Key Points:

  • To combat fraud, the UK is planning to prohibit cold calls from selling financial products.

  • The UK government unveiled its new fraud strategy, promising 400 new jobs as part of an effort to modernize its approach to intelligence-led enforcement.

  • The government has also attempted to crack down on cryptocurrency firms operating in the area.

The UK is planning to prohibit cold calls selling financial items such as insurance and cryptocurrency to combat fraud, which costs the nation some $8.7 billion each year.

The United Kingdom launched a new fraud strategy, promising 400 new positions to modernize its approach to intelligence-led enforcement. The government will collaborate with the telecommunications regulator, the Office of Communications, or Ofcom, to employ new technology to combat phone number spoofing, which will prevent fraudsters from imitating authentic UK phone numbers.

Fraud is currently the most frequent crime in the UK, affecting one out of every fifteen individuals. By compelling financial institutions to compensate victims of sanctioned fraud, the government hopes to pass legislation that guarantees more victims of fraud get their money back.

The government also promised to prohibit fraudsters from using tactics like SIM farms to contact thousands of people at once and to evaluate the usage of mass-texting services to keep these technologies out of the hands of criminals.

According to a study released on January 29 by the Bureau of Investigative Journalism and the Observer, organized crime syndicates are using the United Kingdom as their operating headquarters due to the region’s lenient legislation.

A company may be registered in the United Kingdom for as low as 12 British pounds. It does not need any sort of identity, making it simple for fake businesses to register and obtain bogus legitimacy.

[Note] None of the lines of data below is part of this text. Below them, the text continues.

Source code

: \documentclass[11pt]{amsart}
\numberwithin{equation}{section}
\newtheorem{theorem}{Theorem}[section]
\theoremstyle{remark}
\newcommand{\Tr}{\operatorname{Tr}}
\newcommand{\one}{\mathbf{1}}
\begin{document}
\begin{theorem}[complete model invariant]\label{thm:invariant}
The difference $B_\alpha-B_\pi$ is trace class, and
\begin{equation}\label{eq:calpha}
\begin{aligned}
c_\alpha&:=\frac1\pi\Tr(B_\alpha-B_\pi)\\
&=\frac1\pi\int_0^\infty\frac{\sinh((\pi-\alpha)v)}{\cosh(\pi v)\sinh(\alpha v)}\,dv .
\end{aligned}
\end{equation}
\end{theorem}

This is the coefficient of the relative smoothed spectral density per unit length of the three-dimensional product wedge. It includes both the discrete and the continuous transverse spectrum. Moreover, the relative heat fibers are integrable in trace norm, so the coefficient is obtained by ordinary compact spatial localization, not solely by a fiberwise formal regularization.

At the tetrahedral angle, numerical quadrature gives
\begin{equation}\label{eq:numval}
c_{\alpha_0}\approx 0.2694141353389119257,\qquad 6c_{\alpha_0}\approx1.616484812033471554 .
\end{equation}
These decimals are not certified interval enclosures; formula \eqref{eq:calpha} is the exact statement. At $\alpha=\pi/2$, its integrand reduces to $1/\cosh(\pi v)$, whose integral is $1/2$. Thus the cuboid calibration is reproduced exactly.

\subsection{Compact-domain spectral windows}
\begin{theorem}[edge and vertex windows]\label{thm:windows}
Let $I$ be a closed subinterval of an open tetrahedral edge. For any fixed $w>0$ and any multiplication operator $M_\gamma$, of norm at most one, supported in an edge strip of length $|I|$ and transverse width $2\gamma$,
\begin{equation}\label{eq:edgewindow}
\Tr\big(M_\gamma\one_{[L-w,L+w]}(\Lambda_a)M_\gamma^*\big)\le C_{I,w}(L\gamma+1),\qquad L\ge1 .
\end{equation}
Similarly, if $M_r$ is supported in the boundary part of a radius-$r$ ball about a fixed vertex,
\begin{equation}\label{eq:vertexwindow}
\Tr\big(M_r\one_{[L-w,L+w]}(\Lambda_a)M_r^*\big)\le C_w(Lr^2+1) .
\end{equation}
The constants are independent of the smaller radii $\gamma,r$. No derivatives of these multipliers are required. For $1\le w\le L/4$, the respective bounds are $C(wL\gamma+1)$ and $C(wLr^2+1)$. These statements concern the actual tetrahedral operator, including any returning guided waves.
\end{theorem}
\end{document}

The government of the United Kingdom has been attempting to crack down on cryptocurrency firms operating in the area. The Financial Conduct Authority (FCA) of the United Kingdom (UK) has ordered that all entities engaging in crypto asset activity register with it in accordance with the current Financial Services and Markets Act provisions for the digital assets market.

The regulatory issues influencing cryptocurrencies are picking up speed. Includes the European Union, where MiCA was approved, and the United Kingdom.

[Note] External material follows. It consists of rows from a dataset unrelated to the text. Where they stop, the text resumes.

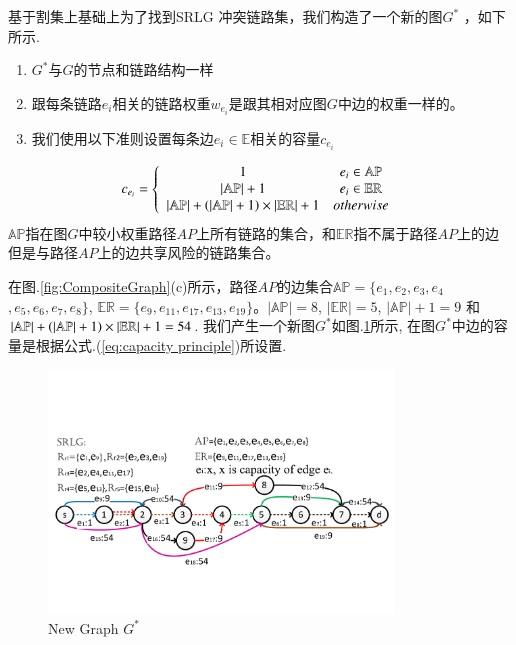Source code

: 基于割集上基础上为了找到SRLG 冲突链路集，我们构造了一个新的图$G^*$ ，如下所示.
\begin{enumerate}
  \item $G^*$与$G$的节点和链路结构一样
  \item 跟每条链路$e_i$相关的链路权重$w_{e_i}$是跟其相对应图$G$中边的权重一样的。
  \item 我们使用以下准则设置每条边$e_i \in \mathbb{E}$相关的容量$c_{e_i}$
\end{enumerate}
 \begin{equation}
c_{e_i} = \left\{ {\begin{array}{*{20}{c}}
   1 & {e_i{\rm{ }} \in {\rm{ \mathbb{AP}}}}  \\
   {\left| \mathbb{AP} \right|+1} & {e_i{\rm{ }} \in {\rm{ \mathbb{E}}}{{\rm{\mathbb{R}}}}}  \\
   {\left| {{\rm\mathbb{AP}}} \right| + \left( {\left| {{\rm\mathbb{AP}}} \right| + 1} \right)\times \left| {{\rm{\mathbb{E}}}{{\rm{\mathbb{R}}}}} \right| + 1} & {otherwise}  \\
\end{array}} \right.
\label{eq:capacity principle}
\end{equation}
$\mathbb{AP}$指在图$G$中较小权重路径$AP$上所有链路的集合，和$\mathbb{\mathbb{ER}}$指不属于路径$AP$上的边但是与路径$AP$上的边共享风险的链路集合。

在图.\ref{fig:CompositeGraph}(c)所示，路径$AP$的边集合$\mathbb{AP}=\{e_1,e_2,e_3,e_4$
$,e_5,e_6,e_7,e_8\}$, $\mathbb{\mathbb{ER}}=\{e_9,e_{11},e_{17},e_{13},e_{19}\}$。$|\mathbb{AP}|=8$, $|\mathbb{\mathbb{ER}}|=5$, $|\mathbb{AP}|+1=9$ 和 ${\left| {{\rm{\mathbb{AP}}}} \right| + \left( {\left| {{\rm{\mathbb{AP}}}} \right| + 1} \right)\times \left| {{\rm{\mathbb{E}}}{{\rm{\mathbb{R}}}}} \right| + 1}=54$. 我们产生一个新图$G^*$如图.\ref{fig:FlowStarGraph}所示, 在图$G^*$中边的容量是根据公式.(\ref{eq:capacity principle})所设置.

\begin{figure}[tp]
  \centering
  \includegraphics[width=3.6in]{figures/FlowStarGraph}
  \caption{New Graph $G^*$}\label{fig:FlowStarGraph}
\end{figure}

In reality, even before leaving the EU, the UK has begun to regulate cryptocurrency. The FCA issued important recommendations in 2019. It underlined that, based on their qualities and intended purpose, cryptocurrencies might be classed as security tokens, e-money tokens, or unregulated tokens.

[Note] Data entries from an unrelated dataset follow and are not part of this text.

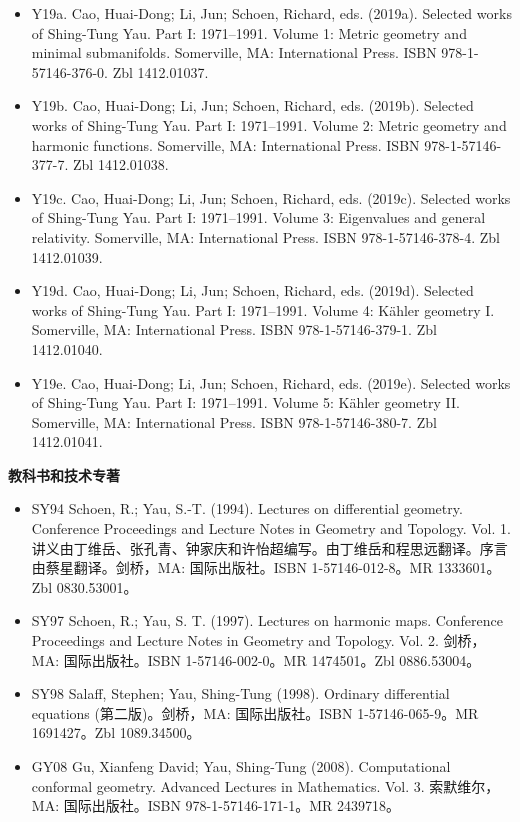 \begin{itemize}
\item Y19a. Cao, Huai-Dong; Li, Jun; Schoen, Richard, eds. (2019a). Selected works of Shing-Tung Yau. Part I: 1971–1991. Volume 1: Metric geometry and minimal submanifolds. Somerville, MA: International Press. ISBN 978-1-57146-376-0. Zbl 1412.01037.
\item Y19b. Cao, Huai-Dong; Li, Jun; Schoen, Richard, eds. (2019b). Selected works of Shing-Tung Yau. Part I: 1971–1991. Volume 2: Metric geometry and harmonic functions. Somerville, MA: International Press. ISBN 978-1-57146-377-7. Zbl 1412.01038.
\item Y19c. Cao, Huai-Dong; Li, Jun; Schoen, Richard, eds. (2019c). Selected works of Shing-Tung Yau. Part I: 1971–1991. Volume 3: Eigenvalues and general relativity. Somerville, MA: International Press. ISBN 978-1-57146-378-4. Zbl 1412.01039.
\item Y19d. Cao, Huai-Dong; Li, Jun; Schoen, Richard, eds. (2019d). Selected works of Shing-Tung Yau. Part I: 1971–1991. Volume 4: Kähler geometry I. Somerville, MA: International Press. ISBN 978-1-57146-379-1. Zbl 1412.01040.
\item Y19e. Cao, Huai-Dong; Li, Jun; Schoen, Richard, eds. (2019e). Selected works of Shing-Tung Yau. Part I: 1971–1991. Volume 5: Kähler geometry II. Somerville, MA: International Press. ISBN 978-1-57146-380-7. Zbl 1412.01041.
\end{itemize}
\textbf{教科书和技术专著}
\begin{itemize}
\item SY94 Schoen, R.; Yau, S.-T. (1994). Lectures on differential geometry. Conference Proceedings and Lecture Notes in Geometry and Topology. Vol. 1. 讲义由丁维岳、张孔青、钟家庆和许怡超编写。由丁维岳和程思远翻译。序言由蔡星翻译。剑桥，MA: 国际出版社。ISBN 1-57146-012-8。MR 1333601。Zbl 0830.53001。
\item SY97 Schoen, R.; Yau, S. T. (1997). Lectures on harmonic maps. Conference Proceedings and Lecture Notes in Geometry and Topology. Vol. 2. 剑桥，MA: 国际出版社。ISBN 1-57146-002-0。MR 1474501。Zbl 0886.53004。
\item SY98 Salaff, Stephen; Yau, Shing-Tung (1998). Ordinary differential equations (第二版)。剑桥，MA: 国际出版社。ISBN 1-57146-065-9。MR 1691427。Zbl 1089.34500。
\item GY08 Gu, Xianfeng David; Yau, Shing-Tung (2008). Computational conformal geometry. Advanced Lectures in Mathematics. Vol. 3. 索默维尔，MA: 国际出版社。ISBN 978-1-57146-171-1。MR 2439718。
\end{itemize}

The FCA, on the other hand, has taken a stringent approach to giving permits, resulting in a number of crypto-related enterprises functioning as unregistered organizations. The regulator seems to be attempting to strike a compromise between ensuring a safe environment for investors and encouraging sector innovation.

DISCLAIMER: The Information on this website is provided as general market commentary and does not constitute investment advice. We encourage you to do your own research before investing.